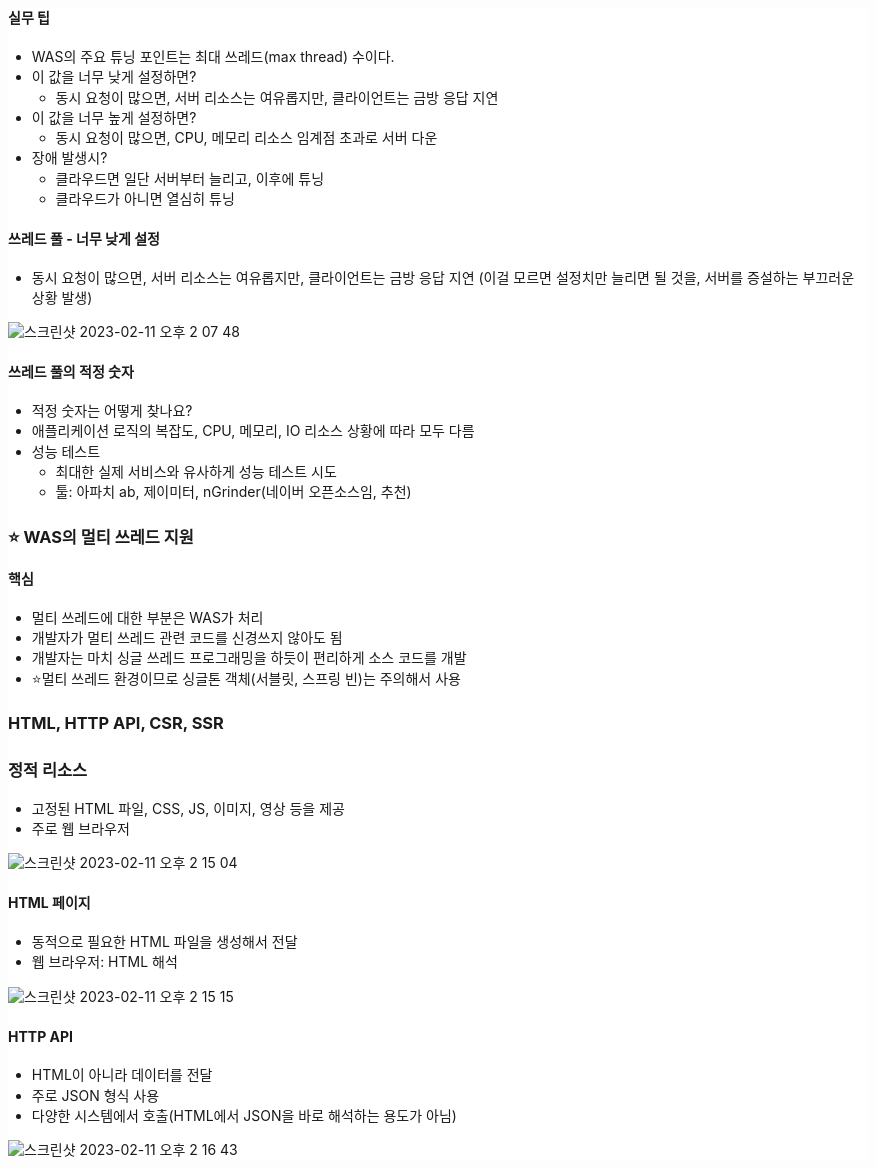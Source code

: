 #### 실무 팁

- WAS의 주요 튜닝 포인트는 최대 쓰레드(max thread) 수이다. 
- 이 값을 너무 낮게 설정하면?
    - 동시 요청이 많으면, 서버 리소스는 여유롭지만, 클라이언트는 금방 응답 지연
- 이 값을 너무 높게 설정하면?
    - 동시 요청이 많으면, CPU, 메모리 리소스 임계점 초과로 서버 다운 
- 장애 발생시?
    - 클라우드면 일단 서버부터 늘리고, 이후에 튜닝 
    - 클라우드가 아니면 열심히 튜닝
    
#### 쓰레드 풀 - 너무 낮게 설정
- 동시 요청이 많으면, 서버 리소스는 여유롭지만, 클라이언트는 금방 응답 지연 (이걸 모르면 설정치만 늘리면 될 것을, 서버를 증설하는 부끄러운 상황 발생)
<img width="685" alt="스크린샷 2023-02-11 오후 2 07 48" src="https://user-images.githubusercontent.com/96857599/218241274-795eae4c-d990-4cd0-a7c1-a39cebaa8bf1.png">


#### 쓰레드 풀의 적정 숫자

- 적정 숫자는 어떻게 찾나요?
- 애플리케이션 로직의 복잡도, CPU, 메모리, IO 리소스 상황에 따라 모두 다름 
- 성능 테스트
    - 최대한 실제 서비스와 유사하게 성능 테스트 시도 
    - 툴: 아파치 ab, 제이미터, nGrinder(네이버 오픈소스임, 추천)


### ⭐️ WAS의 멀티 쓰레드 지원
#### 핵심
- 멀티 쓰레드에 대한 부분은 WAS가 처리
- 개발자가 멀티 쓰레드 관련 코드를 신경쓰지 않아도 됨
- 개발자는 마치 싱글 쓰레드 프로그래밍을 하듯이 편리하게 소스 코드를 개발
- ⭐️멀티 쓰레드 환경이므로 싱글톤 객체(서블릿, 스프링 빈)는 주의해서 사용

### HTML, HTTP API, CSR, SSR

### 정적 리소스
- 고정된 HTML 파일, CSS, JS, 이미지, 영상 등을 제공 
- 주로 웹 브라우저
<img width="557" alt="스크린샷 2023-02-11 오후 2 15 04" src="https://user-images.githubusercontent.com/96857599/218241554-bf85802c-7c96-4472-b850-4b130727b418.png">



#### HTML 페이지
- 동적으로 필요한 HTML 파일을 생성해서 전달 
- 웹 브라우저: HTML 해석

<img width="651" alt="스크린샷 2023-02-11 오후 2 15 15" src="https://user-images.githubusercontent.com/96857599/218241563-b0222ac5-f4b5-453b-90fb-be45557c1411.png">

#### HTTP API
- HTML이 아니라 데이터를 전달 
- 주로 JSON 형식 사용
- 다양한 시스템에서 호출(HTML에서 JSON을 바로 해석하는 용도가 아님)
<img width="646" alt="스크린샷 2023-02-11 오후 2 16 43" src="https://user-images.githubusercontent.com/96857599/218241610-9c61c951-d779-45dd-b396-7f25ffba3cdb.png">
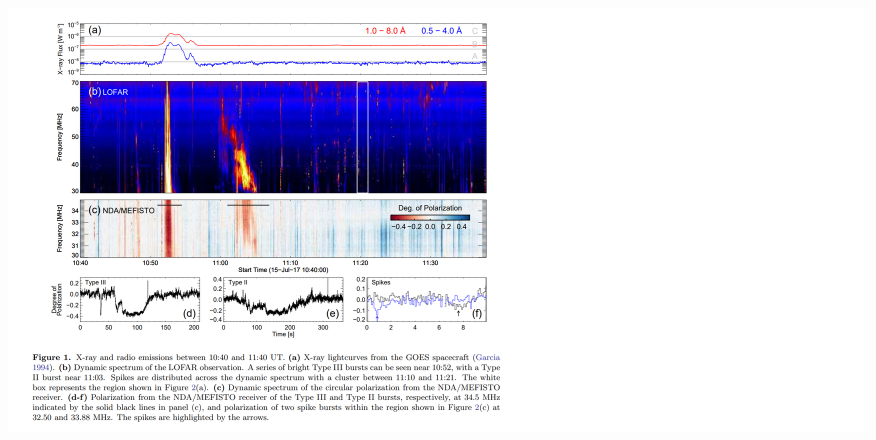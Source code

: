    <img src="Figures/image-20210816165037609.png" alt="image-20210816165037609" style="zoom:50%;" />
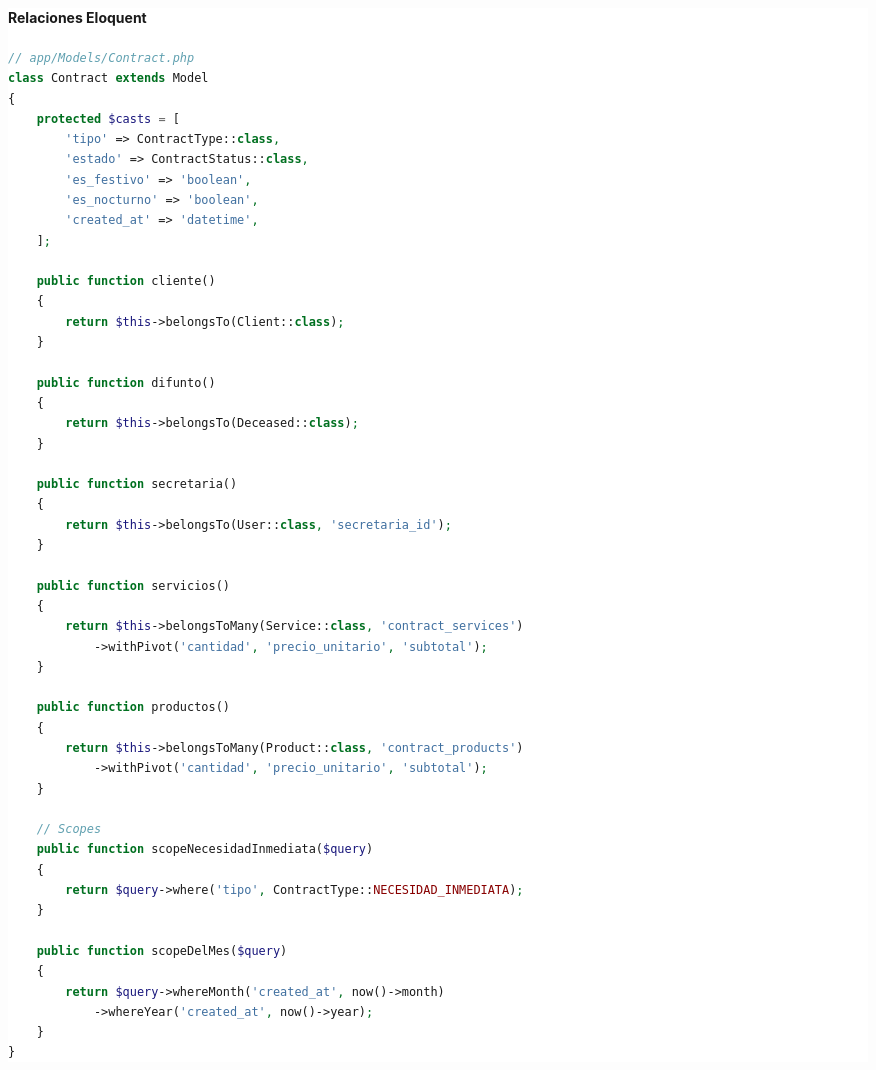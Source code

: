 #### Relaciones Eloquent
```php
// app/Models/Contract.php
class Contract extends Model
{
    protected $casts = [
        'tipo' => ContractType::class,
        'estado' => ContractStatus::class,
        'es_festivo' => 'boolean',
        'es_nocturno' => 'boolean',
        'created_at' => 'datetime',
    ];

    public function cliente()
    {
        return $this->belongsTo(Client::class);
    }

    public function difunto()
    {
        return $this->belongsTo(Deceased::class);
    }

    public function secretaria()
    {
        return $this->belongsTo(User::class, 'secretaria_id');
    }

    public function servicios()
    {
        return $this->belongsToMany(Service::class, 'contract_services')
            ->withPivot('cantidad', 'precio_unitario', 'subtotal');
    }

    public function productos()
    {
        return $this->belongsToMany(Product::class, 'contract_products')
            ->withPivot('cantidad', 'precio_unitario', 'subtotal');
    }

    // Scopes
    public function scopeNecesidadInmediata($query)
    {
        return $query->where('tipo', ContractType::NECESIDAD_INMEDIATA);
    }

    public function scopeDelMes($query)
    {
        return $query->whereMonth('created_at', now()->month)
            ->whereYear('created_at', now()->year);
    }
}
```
■ ■ ■ ■
» Exercise: Please reproduce every entry above exactly, but leave out the pictures.

» Exercise solution:
Source code

: #### 실무 팁

- WAS의 주요 튜닝 포인트는 최대 쓰레드(max thread) 수이다. 
- 이 값을 너무 낮게 설정하면?
    - 동시 요청이 많으면, 서버 리소스는 여유롭지만, 클라이언트는 금방 응답 지연
- 이 값을 너무 높게 설정하면?
    - 동시 요청이 많으면, CPU, 메모리 리소스 임계점 초과로 서버 다운 
- 장애 발생시?
    - 클라우드면 일단 서버부터 늘리고, 이후에 튜닝 
    - 클라우드가 아니면 열심히 튜닝
    
#### 쓰레드 풀 - 너무 낮게 설정
- 동시 요청이 많으면, 서버 리소스는 여유롭지만, 클라이언트는 금방 응답 지연 (이걸 모르면 설정치만 늘리면 될 것을, 서버를 증설하는 부끄러운 상황 발생)
<img width="685" alt="스크린샷 2023-02-11 오후 2 07 48" src="https://user-images.githubusercontent.com/96857599/218241274-795eae4c-d990-4cd0-a7c1-a39cebaa8bf1.png">


#### 쓰레드 풀의 적정 숫자

- 적정 숫자는 어떻게 찾나요?
- 애플리케이션 로직의 복잡도, CPU, 메모리, IO 리소스 상황에 따라 모두 다름 
- 성능 테스트
    - 최대한 실제 서비스와 유사하게 성능 테스트 시도 
    - 툴: 아파치 ab, 제이미터, nGrinder(네이버 오픈소스임, 추천)


### ⭐️ WAS의 멀티 쓰레드 지원
#### 핵심
- 멀티 쓰레드에 대한 부분은 WAS가 처리
- 개발자가 멀티 쓰레드 관련 코드를 신경쓰지 않아도 됨
- 개발자는 마치 싱글 쓰레드 프로그래밍을 하듯이 편리하게 소스 코드를 개발
- ⭐️멀티 쓰레드 환경이므로 싱글톤 객체(서블릿, 스프링 빈)는 주의해서 사용

### HTML, HTTP API, CSR, SSR

### 정적 리소스
- 고정된 HTML 파일, CSS, JS, 이미지, 영상 등을 제공 
- 주로 웹 브라우저
<img width="557" alt="스크린샷 2023-02-11 오후 2 15 04" src="https://user-images.githubusercontent.com/96857599/218241554-bf85802c-7c96-4472-b850-4b130727b418.png">



#### HTML 페이지
- 동적으로 필요한 HTML 파일을 생성해서 전달 
- 웹 브라우저: HTML 해석

<img width="651" alt="스크린샷 2023-02-11 오후 2 15 15" src="https://user-images.githubusercontent.com/96857599/218241563-b0222ac5-f4b5-453b-90fb-be45557c1411.png">

#### HTTP API
- HTML이 아니라 데이터를 전달 
- 주로 JSON 형식 사용
- 다양한 시스템에서 호출(HTML에서 JSON을 바로 해석하는 용도가 아님)
<img width="646" alt="스크린샷 2023-02-11 오후 2 16 43" src="https://user-images.githubusercontent.com/96857599/218241610-9c61c951-d779-45dd-b396-7f25ffba3cdb.png">
Source code

:    <img src="Figures/image-20210816165037609.png" alt="image-20210816165037609" style="zoom:50%;" />
Source code

: #### Relaciones Eloquent
```php
// app/Models/Contract.php
class Contract extends Model
{
    protected $casts = [
        'tipo' => ContractType::class,
        'estado' => ContractStatus::class,
        'es_festivo' => 'boolean',
        'es_nocturno' => 'boolean',
        'created_at' => 'datetime',
    ];

    public function cliente()
    {
        return $this->belongsTo(Client::class);
    }

    public function difunto()
    {
        return $this->belongsTo(Deceased::class);
    }

    public function secretaria()
    {
        return $this->belongsTo(User::class, 'secretaria_id');
    }

    public function servicios()
    {
        return $this->belongsToMany(Service::class, 'contract_services')
            ->withPivot('cantidad', 'precio_unitario', 'subtotal');
    }

    public function productos()
    {
        return $this->belongsToMany(Product::class, 'contract_products')
            ->withPivot('cantidad', 'precio_unitario', 'subtotal');
    }

    // Scopes
    public function scopeNecesidadInmediata($query)
    {
        return $query->where('tipo', ContractType::NECESIDAD_INMEDIATA);
    }

    public function scopeDelMes($query)
    {
        return $query->whereMonth('created_at', now()->month)
            ->whereYear('created_at', now()->year);
    }
}
```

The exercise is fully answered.